BEGIN STUDY MATERIAL

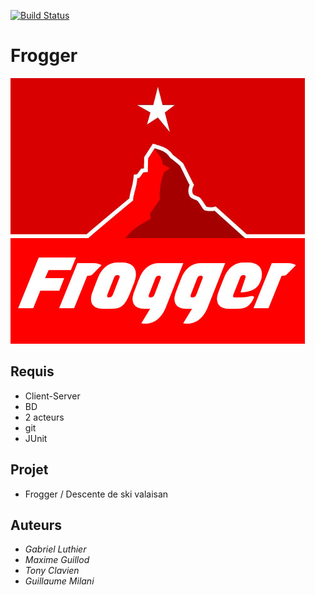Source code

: [![Build Status](https://travis-ci.org/gluthier/GEN-projet.svg?branch=master)](https://travis-ci.org/gluthier/GEN-projet)
# Frogger
![Logo Frogger](Logo/logo.jpg)

## Requis
- Client-Server
- BD
- 2 acteurs
- git
- JUnit

## Projet
- Frogger / Descente de ski valaisan

## Auteurs
- *Gabriel Luthier*
- *Maxime Guillod*
- *Tony Clavien*
- *Guillaume Milani*
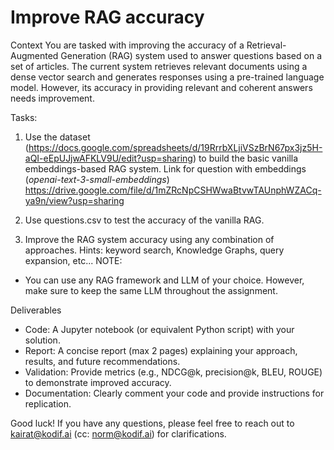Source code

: # Improve RAG accuracy 

Context
You are tasked with improving the accuracy of a Retrieval-Augmented Generation (RAG) system used to answer questions based on a set of articles. The current system retrieves relevant documents using a dense vector search and generates responses using a pre-trained language model. However, its accuracy in providing relevant and coherent answers needs improvement.

Tasks:
1. Use the dataset (https://docs.google.com/spreadsheets/d/19RrrbXLjiVSzBrN67px3jz5H-aQI-eEpUJjwAFKLV9U/edit?usp=sharing) to build the basic vanilla embeddings-based RAG system. Link for question with embeddings (*openai-text-3-small-embeddings*)
https://drive.google.com/file/d/1mZRcNpCSHWwaBtvwTAUnphWZACq-ya9n/view?usp=sharing

2. Use questions.csv to test the accuracy of the vanilla RAG.
3. Improve the RAG system accuracy using any combination of approaches. Hints: keyword search, Knowledge Graphs, query expansion, etc...
NOTE: 
- You can use any RAG framework and LLM of your choice. However, make sure to keep the same LLM throughout the assignment. 

Deliverables
- Code: A Jupyter notebook (or equivalent Python script) with your solution.
- Report: A concise report (max 2 pages) explaining your approach, results, and future recommendations.
- Validation: Provide metrics (e.g., NDCG@k,  precision@k, BLEU, ROUGE) to demonstrate improved accuracy.
- Documentation: Clearly comment your code and provide instructions for replication.

Good luck! If you have any questions, please feel free to reach out to kairat@kodif.ai (cc: norm@kodif.ai) for clarifications.
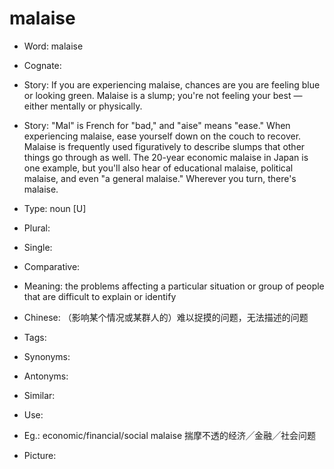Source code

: # malaise

- Word: malaise
- Cognate: 
- Story: If you are experiencing malaise, chances are you are feeling blue or looking green. Malaise is a slump; you're not feeling your best — either mentally or physically.
- Story: "Mal" is French for "bad," and "aise" means "ease." When experiencing malaise, ease yourself down on the couch to recover. Malaise is frequently used figuratively to describe slumps that other things go through as well. The 20-year economic malaise in Japan is one example, but you'll also hear of educational malaise, political malaise, and even "a general malaise." Wherever you turn, there's malaise.

- Type: noun [U]
- Plural: 
- Single: 
- Comparative: 
- Meaning: the problems affecting a particular situation or group of people that are difficult to explain or identify
- Chinese: （影响某个情况或某群人的）难以捉摸的问题，无法描述的问题
- Tags: 
- Synonyms: 
- Antonyms: 
- Similar: 
- Use: 
- Eg.: economic/financial/social malaise 揣摩不透的经济╱金融╱社会问题
- Picture:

END STUDY MATERIAL

• HOW TO COMPLETE THIS TASK
Your task is to restate, word for word, only those lines above that fall between the line holding "Deliverables" and the line holding "- Validation: Provide", inclusive.

• RESULT OF THIS EXERCISE
Deliverables
- Code: A Jupyter notebook (or equivalent Python script) with your solution.
- Report: A concise report (max 2 pages) explaining your approach, results, and future recommendations.
- Validation: Provide metrics (e.g., NDCG@k,  precision@k, BLEU, ROUGE) to demonstrate improved accuracy.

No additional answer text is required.